The Netherlands has become an agricultural giant and is the world’s second-largest exporter of food by value, primarily thanks to its 25,000 acres of greenhouses that supply Europe with vegetables like cucumbers, tomatoes and bell peppers, and flowers. In 2020, Dutch exports of greenhouse-produced farm products amounted to $10.7 billion, but this year could be much less as expensive natgas and power prices result in some operations to go dark.
Cindy van Rijswick, a senior analyst at Rabobank, said the hyperinflation in European gas and electricity prices is having a “massive impact” on greenhouses and has forced some producers to reduce lighting, end the growing season early, or plant in spring when natgas prices subside.
“These are drastic measures that reduce production and yield and have major economic consequences for the companies,” according to industry association Glastuinbouw Nederland. “We cannot rule out whether consumers will also pay more for their vegetables, flowers and plants.”
One Maasdijk-based tomato grower, called Lans, which produces 80 million pounds of vegetables per year, has already reduced output. Erwin van der Lans, the company’s operational director, said energy bills have dramatically increased, and greenhouse capacity is running at 50%-80%.

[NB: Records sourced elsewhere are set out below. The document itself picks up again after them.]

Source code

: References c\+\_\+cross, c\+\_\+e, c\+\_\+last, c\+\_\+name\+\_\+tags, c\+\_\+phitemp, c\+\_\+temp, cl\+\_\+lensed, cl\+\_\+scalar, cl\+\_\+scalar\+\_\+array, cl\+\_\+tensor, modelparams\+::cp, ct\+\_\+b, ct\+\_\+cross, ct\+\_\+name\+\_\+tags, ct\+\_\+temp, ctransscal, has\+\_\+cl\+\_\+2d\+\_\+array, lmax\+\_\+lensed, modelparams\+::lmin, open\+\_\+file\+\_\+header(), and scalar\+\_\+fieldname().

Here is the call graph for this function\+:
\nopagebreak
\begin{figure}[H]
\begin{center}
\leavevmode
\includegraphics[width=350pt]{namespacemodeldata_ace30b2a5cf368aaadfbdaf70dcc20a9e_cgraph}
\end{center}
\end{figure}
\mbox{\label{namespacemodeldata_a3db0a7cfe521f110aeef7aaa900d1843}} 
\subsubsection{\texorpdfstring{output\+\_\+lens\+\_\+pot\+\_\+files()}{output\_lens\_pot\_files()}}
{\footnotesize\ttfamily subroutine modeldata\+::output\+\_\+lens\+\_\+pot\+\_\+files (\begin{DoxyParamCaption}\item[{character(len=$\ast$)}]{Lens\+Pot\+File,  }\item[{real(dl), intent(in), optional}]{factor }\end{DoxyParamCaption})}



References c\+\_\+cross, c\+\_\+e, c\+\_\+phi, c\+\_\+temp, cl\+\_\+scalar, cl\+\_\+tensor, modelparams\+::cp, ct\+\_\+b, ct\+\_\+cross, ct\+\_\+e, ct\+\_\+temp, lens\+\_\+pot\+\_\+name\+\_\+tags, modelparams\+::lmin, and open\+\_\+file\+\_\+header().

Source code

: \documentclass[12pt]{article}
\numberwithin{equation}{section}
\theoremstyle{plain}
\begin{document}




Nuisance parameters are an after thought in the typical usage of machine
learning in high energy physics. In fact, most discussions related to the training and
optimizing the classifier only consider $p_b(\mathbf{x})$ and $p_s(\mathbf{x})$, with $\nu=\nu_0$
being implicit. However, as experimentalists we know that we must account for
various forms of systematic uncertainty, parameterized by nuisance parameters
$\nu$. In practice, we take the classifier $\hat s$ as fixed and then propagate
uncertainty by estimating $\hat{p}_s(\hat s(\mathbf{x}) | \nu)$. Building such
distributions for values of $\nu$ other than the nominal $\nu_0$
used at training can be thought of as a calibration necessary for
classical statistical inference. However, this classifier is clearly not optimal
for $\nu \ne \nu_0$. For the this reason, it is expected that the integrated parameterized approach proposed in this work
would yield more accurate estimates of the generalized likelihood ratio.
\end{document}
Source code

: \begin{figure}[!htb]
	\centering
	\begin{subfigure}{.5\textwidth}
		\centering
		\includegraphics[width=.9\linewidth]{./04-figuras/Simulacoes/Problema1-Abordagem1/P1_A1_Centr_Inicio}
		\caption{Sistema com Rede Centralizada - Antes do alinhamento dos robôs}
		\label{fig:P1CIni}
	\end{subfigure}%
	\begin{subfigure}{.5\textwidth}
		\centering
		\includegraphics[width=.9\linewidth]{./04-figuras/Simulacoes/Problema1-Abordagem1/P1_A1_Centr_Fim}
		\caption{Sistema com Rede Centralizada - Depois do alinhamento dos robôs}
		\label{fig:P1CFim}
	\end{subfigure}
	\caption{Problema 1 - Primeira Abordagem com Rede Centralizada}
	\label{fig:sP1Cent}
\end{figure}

“Eventually, you will produce less,” said Lans. “That is starting now. Our production is now cut by about 10%, that may go to 20%. Eventually, the customers little by little will start paying more.”
A flower business called Marcel van der Lugt of Lugt Lisianthus said power prices have quadrupled and raised costs by 20%-25%. Flowers are exported to Germany, France, and Russia.
Europe is struggling to respond to the energy crunch as natgas prices soared again after Russia unexpectedly cut supplies. The continent is not sufficiently stocked ahead of the winter, which suggests the energy crisis will continue.
More importantly, the energy crisis has so far impacted the food supply chain from UK fertilizer plants to Dutch glasshouses is adding to food inflation as global food prices are already at decade highs. There is very little central bankers can do besides tweeting or making statements in mainstream media to calm everyone down that soaring inflation is nothing more than “transitory.”